___ INPUT DATA
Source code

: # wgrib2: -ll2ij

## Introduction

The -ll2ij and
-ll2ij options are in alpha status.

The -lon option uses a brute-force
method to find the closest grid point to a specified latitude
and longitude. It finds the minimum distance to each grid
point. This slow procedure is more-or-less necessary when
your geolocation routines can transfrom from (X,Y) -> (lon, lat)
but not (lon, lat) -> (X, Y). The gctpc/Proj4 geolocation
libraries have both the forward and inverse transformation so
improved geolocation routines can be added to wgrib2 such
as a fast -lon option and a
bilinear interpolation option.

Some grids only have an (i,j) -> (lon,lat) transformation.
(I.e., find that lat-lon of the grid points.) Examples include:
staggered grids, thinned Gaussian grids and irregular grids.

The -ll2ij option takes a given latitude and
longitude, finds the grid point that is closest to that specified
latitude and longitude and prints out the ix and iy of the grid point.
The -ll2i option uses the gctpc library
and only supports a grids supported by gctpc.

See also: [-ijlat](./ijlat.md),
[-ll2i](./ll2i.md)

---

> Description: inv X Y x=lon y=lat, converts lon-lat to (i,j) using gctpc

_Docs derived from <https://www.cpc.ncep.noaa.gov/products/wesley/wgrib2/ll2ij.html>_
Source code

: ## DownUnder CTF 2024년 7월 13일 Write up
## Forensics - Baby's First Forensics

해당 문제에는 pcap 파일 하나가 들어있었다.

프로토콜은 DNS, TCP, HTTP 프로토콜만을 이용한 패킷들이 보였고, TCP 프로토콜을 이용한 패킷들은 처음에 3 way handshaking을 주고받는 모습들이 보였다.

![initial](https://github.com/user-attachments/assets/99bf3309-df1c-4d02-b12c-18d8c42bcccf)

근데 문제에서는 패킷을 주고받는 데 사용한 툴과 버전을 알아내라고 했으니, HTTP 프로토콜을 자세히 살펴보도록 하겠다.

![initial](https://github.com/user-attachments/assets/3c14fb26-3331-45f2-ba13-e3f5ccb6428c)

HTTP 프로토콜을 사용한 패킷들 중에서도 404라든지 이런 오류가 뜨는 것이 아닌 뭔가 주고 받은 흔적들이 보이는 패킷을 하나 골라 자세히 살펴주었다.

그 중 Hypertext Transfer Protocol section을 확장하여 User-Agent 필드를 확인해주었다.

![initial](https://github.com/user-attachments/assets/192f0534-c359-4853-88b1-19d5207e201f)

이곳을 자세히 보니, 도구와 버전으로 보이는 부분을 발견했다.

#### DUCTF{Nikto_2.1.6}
______
The lines to return are those holding the string "longitude" anywhere in the listing above.

### EXERCISE ANSWER
and longitude. It finds the minimum distance to each grid
longitude, finds the grid point that is closest to that specified
latitude and longitude and prints out the ix and iy of the grid point.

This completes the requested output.